**DESCRIPTION OF THE TASK**
The records below are to be transcribed exactly, with the pictures removed.

**INPUT FOR THIS TASK**
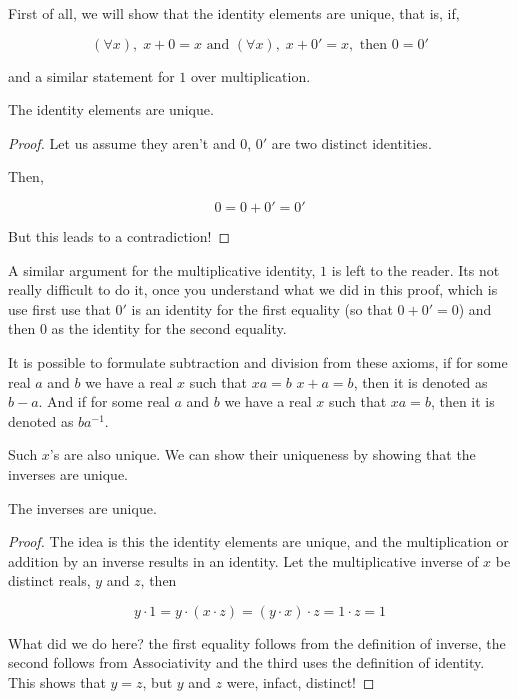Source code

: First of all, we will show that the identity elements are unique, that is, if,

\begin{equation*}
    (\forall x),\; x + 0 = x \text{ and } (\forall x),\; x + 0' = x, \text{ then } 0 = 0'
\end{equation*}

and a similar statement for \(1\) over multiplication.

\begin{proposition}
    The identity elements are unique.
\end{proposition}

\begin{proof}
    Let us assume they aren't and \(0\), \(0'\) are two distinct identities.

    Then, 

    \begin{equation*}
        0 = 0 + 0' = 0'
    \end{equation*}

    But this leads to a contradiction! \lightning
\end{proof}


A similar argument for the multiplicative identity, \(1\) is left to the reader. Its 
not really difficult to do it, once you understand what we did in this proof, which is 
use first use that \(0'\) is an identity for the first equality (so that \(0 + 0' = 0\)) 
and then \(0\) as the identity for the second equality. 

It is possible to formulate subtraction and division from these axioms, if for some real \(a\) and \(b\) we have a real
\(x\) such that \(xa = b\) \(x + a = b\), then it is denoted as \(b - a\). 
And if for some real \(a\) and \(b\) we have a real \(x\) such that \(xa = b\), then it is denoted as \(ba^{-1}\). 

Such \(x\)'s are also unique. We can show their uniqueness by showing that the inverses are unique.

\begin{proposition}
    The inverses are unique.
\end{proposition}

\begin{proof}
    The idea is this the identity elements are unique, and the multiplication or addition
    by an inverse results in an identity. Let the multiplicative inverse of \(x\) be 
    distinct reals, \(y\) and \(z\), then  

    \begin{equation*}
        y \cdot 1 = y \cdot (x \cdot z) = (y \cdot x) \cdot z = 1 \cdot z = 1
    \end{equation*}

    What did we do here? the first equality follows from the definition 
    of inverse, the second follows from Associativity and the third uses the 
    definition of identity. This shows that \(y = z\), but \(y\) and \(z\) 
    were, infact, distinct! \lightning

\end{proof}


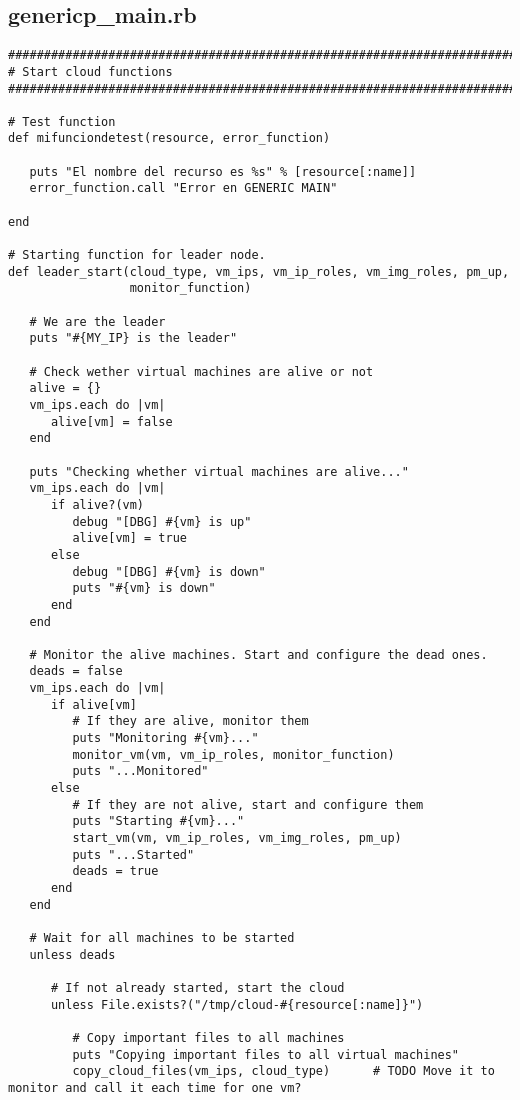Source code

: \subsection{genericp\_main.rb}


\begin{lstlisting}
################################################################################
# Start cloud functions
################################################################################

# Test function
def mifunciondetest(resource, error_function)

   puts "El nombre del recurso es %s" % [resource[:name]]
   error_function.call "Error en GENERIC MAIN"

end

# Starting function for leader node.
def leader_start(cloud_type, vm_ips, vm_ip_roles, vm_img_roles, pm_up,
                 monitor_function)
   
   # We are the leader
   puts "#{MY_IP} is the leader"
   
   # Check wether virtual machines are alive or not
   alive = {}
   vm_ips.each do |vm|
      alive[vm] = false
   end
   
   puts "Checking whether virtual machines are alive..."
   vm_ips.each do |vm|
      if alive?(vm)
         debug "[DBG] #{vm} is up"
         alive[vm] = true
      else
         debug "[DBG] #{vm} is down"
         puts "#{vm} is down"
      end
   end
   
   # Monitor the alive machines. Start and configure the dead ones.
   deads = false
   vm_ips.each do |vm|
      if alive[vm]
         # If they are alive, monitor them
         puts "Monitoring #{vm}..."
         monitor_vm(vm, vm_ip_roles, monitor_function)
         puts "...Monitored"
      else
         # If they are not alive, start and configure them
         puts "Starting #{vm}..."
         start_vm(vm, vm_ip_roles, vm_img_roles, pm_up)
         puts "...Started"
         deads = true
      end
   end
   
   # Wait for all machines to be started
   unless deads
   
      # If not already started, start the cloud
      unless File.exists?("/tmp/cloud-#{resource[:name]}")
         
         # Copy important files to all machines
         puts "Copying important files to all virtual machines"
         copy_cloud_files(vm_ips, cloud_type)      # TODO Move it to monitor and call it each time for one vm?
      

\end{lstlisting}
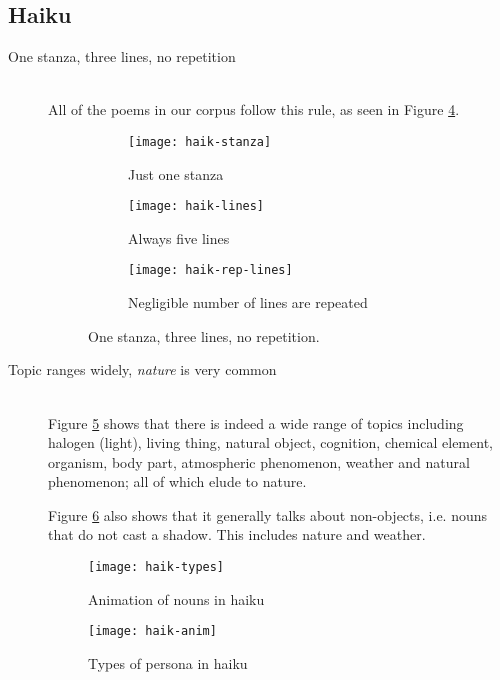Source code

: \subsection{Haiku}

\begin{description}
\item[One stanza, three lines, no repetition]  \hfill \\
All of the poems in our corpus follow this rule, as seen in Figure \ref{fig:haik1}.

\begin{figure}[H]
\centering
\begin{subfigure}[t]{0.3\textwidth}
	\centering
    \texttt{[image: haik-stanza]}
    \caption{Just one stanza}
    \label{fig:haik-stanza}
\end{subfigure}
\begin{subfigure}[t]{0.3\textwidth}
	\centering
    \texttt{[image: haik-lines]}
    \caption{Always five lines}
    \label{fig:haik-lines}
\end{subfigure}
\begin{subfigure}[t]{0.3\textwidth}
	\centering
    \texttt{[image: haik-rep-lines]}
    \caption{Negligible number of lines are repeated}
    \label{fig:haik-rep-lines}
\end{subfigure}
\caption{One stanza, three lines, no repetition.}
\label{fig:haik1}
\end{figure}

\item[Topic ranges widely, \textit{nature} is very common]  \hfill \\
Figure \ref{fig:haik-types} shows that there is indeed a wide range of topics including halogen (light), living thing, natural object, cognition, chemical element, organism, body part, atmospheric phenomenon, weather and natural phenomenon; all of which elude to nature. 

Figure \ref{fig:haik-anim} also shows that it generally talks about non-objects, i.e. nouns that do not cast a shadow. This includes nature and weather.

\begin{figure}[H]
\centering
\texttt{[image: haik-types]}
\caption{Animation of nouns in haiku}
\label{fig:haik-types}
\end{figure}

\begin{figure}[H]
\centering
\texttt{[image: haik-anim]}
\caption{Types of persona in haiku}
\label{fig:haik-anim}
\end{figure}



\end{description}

**YOUR RESPONSE**
Source code

: First of all, we will show that the identity elements are unique, that is, if,

\begin{equation*}
    (\forall x),\; x + 0 = x \text{ and } (\forall x),\; x + 0' = x, \text{ then } 0 = 0'
\end{equation*}

and a similar statement for \(1\) over multiplication.

\begin{proposition}
    The identity elements are unique.
\end{proposition}

\begin{proof}
    Let us assume they aren't and \(0\), \(0'\) are two distinct identities.

    Then, 

    \begin{equation*}
        0 = 0 + 0' = 0'
    \end{equation*}

    But this leads to a contradiction! \lightning
\end{proof}


A similar argument for the multiplicative identity, \(1\) is left to the reader. Its 
not really difficult to do it, once you understand what we did in this proof, which is 
use first use that \(0'\) is an identity for the first equality (so that \(0 + 0' = 0\)) 
and then \(0\) as the identity for the second equality. 

It is possible to formulate subtraction and division from these axioms, if for some real \(a\) and \(b\) we have a real
\(x\) such that \(xa = b\) \(x + a = b\), then it is denoted as \(b - a\). 
And if for some real \(a\) and \(b\) we have a real \(x\) such that \(xa = b\), then it is denoted as \(ba^{-1}\). 

Such \(x\)'s are also unique. We can show their uniqueness by showing that the inverses are unique.

\begin{proposition}
    The inverses are unique.
\end{proposition}

\begin{proof}
    The idea is this the identity elements are unique, and the multiplication or addition
    by an inverse results in an identity. Let the multiplicative inverse of \(x\) be 
    distinct reals, \(y\) and \(z\), then  

    \begin{equation*}
        y \cdot 1 = y \cdot (x \cdot z) = (y \cdot x) \cdot z = 1 \cdot z = 1
    \end{equation*}

    What did we do here? the first equality follows from the definition 
    of inverse, the second follows from Associativity and the third uses the 
    definition of identity. This shows that \(y = z\), but \(y\) and \(z\) 
    were, infact, distinct! \lightning

\end{proof}


Source code

: \subsection{genericp\_main.rb}


\begin{lstlisting}
################################################################################
# Start cloud functions
################################################################################

# Test function
def mifunciondetest(resource, error_function)

   puts "El nombre del recurso es %s" % [resource[:name]]
   error_function.call "Error en GENERIC MAIN"

end

# Starting function for leader node.
def leader_start(cloud_type, vm_ips, vm_ip_roles, vm_img_roles, pm_up,
                 monitor_function)
   
   # We are the leader
   puts "#{MY_IP} is the leader"
   
   # Check wether virtual machines are alive or not
   alive = {}
   vm_ips.each do |vm|
      alive[vm] = false
   end
   
   puts "Checking whether virtual machines are alive..."
   vm_ips.each do |vm|
      if alive?(vm)
         debug "[DBG] #{vm} is up"
         alive[vm] = true
      else
         debug "[DBG] #{vm} is down"
         puts "#{vm} is down"
      end
   end
   
   # Monitor the alive machines. Start and configure the dead ones.
   deads = false
   vm_ips.each do |vm|
      if alive[vm]
         # If they are alive, monitor them
         puts "Monitoring #{vm}..."
         monitor_vm(vm, vm_ip_roles, monitor_function)
         puts "...Monitored"
      else
         # If they are not alive, start and configure them
         puts "Starting #{vm}..."
         start_vm(vm, vm_ip_roles, vm_img_roles, pm_up)
         puts "...Started"
         deads = true
      end
   end
   
   # Wait for all machines to be started
   unless deads
   
      # If not already started, start the cloud
      unless File.exists?("/tmp/cloud-#{resource[:name]}")
         
         # Copy important files to all machines
         puts "Copying important files to all virtual machines"
         copy_cloud_files(vm_ips, cloud_type)      # TODO Move it to monitor and call it each time for one vm?
      

\end{lstlisting}
Source code

: \subsection{Haiku}

\begin{description}
\item[One stanza, three lines, no repetition]  \hfill \\
All of the poems in our corpus follow this rule, as seen in Figure \ref{fig:haik1}.

\begin{figure}[H]
\centering
\begin{subfigure}[t]{0.3\textwidth}
	\centering
    \texttt{[image: haik-stanza]}
    \caption{Just one stanza}
    \label{fig:haik-stanza}
\end{subfigure}
\begin{subfigure}[t]{0.3\textwidth}
	\centering
    \texttt{[image: haik-lines]}
    \caption{Always five lines}
    \label{fig:haik-lines}
\end{subfigure}
\begin{subfigure}[t]{0.3\textwidth}
	\centering
    \texttt{[image: haik-rep-lines]}
    \caption{Negligible number of lines are repeated}
    \label{fig:haik-rep-lines}
\end{subfigure}
\caption{One stanza, three lines, no repetition.}
\label{fig:haik1}
\end{figure}

\item[Topic ranges widely, \textit{nature} is very common]  \hfill \\
Figure \ref{fig:haik-types} shows that there is indeed a wide range of topics including halogen (light), living thing, natural object, cognition, chemical element, organism, body part, atmospheric phenomenon, weather and natural phenomenon; all of which elude to nature. 

Figure \ref{fig:haik-anim} also shows that it generally talks about non-objects, i.e. nouns that do not cast a shadow. This includes nature and weather.

\begin{figure}[H]
\centering
\texttt{[image: haik-types]}
\caption{Animation of nouns in haiku}
\label{fig:haik-types}
\end{figure}

\begin{figure}[H]
\centering
\texttt{[image: haik-anim]}
\caption{Types of persona in haiku}
\label{fig:haik-anim}
\end{figure}



\end{description}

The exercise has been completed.